Which lines of the data below hold "Main"? Copy each of them.

Start of RECORDS TO USE

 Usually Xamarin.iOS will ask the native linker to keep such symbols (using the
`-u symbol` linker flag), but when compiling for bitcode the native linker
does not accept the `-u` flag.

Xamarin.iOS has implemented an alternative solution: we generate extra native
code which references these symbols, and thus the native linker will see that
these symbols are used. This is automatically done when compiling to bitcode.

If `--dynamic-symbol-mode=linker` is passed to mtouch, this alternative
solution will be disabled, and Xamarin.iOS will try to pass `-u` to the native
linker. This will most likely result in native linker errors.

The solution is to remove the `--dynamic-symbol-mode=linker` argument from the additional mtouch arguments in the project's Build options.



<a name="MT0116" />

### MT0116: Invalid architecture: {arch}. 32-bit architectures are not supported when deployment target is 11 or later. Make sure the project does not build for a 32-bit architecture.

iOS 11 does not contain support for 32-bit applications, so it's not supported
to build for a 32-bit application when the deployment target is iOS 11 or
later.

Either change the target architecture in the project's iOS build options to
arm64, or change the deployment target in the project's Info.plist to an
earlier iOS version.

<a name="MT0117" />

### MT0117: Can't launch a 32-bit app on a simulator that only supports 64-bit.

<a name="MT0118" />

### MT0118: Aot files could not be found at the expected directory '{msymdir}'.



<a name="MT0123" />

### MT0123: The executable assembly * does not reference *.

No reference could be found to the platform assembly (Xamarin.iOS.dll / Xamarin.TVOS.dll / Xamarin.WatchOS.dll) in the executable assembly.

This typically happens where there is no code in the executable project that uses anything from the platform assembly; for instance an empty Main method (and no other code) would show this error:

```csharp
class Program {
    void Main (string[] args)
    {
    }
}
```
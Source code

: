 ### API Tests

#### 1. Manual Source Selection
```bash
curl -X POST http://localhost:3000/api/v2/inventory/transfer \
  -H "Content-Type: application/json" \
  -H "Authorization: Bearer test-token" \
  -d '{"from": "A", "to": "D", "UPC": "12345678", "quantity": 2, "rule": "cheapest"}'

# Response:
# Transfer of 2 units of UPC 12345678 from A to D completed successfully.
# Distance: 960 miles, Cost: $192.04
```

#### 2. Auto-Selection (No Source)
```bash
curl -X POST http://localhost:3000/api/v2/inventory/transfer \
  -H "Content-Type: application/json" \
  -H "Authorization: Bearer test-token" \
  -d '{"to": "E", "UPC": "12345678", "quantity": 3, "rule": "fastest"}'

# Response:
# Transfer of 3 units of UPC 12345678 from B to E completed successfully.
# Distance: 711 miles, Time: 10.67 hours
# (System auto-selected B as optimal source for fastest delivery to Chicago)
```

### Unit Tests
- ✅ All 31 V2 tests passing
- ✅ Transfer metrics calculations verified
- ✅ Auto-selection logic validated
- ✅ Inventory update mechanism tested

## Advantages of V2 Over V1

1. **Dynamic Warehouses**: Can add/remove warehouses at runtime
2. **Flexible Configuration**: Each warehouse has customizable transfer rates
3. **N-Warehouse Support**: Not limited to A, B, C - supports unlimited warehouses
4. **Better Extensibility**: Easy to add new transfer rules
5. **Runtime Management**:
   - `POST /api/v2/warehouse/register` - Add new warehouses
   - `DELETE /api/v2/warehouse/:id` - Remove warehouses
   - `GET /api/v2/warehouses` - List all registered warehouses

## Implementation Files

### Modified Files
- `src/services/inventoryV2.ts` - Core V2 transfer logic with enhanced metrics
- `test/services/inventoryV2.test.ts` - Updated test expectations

End of RECORDS TO USE

WRITTEN SOLUTION>
This typically happens where there is no code in the executable project that uses anything from the platform assembly; for instance an empty Main method (and no other code) would show this error:
    void Main (string[] args)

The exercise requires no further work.